General characteristics
- Class & type: Ton-class minesweeper
- Displacement: 360 long tons (370 t) (standard); 440 t (430 long tons) (deep load);
- Length: 153 ft (46.6 m)
- Beam: 27 ft 7 in (8.4 m)
- Draught: 8 ft 2 in (2.5 m)
- Installed power: 2 × 3,000 bhp (2,237 kW) diesel engines
- Propulsion: 2 × propeller shafts
- Speed: 15 knots (28 km/h; 17 mph)
- Range: 2,300 nmi (4,300 km; 2,600 mi) at 13 knots (24 km/h; 15 mph)
- Complement: 32
- Armament: 1 x Bofors 40 mm gun

= SAS Walvisbaai =

Minesweeper completed in 1959

HMS Packington (pennant number: M1214) was a completed in 1959 by Harland & Wolff for the Royal Navy, but transferred before commissioning to the South African Navy as SAS Walvisbaai. The ship was decommissioned in March 2001 and was sold to the Walt Disney Company in 2003 to be used in the Wes Anderson film The Life Aquatic with Steve Zissou.

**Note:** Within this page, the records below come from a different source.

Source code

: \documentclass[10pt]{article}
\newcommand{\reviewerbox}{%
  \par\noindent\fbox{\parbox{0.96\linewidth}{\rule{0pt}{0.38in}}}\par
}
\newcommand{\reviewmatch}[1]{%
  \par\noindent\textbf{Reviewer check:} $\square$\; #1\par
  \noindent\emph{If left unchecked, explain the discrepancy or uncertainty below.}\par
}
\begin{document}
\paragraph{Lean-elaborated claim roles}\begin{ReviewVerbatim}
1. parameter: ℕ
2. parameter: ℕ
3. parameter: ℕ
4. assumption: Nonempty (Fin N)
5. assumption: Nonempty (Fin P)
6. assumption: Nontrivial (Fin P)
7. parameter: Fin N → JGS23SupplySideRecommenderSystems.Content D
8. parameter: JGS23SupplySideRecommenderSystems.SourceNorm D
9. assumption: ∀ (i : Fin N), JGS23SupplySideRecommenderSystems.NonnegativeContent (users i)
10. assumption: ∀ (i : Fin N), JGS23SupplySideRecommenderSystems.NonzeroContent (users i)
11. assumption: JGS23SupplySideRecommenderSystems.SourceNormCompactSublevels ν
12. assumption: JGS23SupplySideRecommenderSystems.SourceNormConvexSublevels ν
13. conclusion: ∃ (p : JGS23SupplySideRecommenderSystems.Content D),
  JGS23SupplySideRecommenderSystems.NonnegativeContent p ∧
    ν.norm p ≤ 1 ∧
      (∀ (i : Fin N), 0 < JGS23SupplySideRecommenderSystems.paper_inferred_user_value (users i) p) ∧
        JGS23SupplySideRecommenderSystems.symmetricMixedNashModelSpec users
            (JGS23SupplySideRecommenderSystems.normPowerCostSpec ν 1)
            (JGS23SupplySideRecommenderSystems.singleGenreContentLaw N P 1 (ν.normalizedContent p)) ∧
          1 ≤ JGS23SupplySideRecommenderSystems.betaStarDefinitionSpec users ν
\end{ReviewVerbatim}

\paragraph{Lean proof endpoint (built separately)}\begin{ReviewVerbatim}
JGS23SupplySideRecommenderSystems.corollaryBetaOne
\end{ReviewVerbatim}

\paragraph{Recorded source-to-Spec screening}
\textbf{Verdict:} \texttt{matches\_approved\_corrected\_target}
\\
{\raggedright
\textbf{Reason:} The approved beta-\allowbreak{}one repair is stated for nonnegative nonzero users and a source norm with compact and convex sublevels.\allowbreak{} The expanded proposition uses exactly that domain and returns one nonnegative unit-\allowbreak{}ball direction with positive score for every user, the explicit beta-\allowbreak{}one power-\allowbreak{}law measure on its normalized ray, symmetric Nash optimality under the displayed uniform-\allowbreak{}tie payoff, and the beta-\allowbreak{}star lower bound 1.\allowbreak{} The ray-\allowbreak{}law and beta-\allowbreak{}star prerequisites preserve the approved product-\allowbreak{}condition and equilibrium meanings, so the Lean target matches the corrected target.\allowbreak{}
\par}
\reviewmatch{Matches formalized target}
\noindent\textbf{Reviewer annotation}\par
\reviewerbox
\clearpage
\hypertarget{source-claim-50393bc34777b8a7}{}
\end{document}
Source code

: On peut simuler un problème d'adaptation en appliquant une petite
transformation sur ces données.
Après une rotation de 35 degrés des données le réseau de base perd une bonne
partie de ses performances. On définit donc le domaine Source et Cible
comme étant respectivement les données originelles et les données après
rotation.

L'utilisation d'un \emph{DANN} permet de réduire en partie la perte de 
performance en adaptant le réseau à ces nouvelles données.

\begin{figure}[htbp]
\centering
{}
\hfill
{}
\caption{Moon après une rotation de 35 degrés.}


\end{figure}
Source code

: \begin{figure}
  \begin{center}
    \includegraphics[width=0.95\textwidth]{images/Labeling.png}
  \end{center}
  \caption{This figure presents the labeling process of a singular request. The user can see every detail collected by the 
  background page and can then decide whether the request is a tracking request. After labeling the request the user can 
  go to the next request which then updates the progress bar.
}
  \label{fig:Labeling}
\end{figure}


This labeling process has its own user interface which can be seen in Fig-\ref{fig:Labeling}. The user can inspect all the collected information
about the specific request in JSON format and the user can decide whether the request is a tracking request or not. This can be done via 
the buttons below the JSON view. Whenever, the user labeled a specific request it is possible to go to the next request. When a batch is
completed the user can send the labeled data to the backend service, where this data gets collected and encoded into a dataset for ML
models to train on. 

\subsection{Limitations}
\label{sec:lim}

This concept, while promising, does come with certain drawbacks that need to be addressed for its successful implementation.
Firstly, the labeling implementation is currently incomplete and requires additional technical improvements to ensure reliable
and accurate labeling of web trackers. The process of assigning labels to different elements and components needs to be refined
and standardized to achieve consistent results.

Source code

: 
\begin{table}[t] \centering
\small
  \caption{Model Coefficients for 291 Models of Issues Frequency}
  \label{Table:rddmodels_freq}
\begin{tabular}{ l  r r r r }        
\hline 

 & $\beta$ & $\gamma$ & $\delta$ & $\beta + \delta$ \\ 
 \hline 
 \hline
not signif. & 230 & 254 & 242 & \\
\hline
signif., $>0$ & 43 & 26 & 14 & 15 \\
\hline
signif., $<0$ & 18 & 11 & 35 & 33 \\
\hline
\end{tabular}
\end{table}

Post filming the vessel was sold and was subsequently converted into a private yacht.

==Design and description==
The Ton-class coastal minesweepers were constructed with wooden hulls and almost all of their structure was made from aluminium to reduce their magnetic signature to aid sweeping magnetic mines. The ships displaced 360 LT at standard load and 1940 LT at deep load. They had a length between perpendiculars of 153 ft, a beam of 27 ft 7 in and a draught of 8 ft 2 in. The Tons were powered by two Napier Deltic diesel engines, each driving one propeller shaft. The engines developed a total of 6000 bhp and gave a maximum speed of 15 kn. They had a range of 2300 nmi at 13 kn and had a complement of 4 officers and 25 ratings. The Ton-class ships were armed with a single 40 mm Bofors and two 20 mm Oerlikon light AA guns on a single twin-gun mount.

==Construction and career==
Packington was launched by Harland & Wolff on 3 July 1958 at their Belfast shipyard. She was transferred to the South African Navy before she was commissioned on 20 September 1959 under the name of SAS Walvisbaai. The ship was retired in March 2001 and sold to the Walt Disney Company in 2003 to be used as the R/V Belafonte in the Wes Anderson film The Life Aquatic with Steve Zissou.

Subsequently, she was sold to a private owner for $350,000. In 2006 she began a lengthy conversion into a yacht in Dubai that saw her engines replaced by a pair of 1750 bhp V-12 Caterpillar 3512B diesel engines, her deck renewed and her interior completely revamped. The work was completed by 2012 and the ship was renamed Mojo.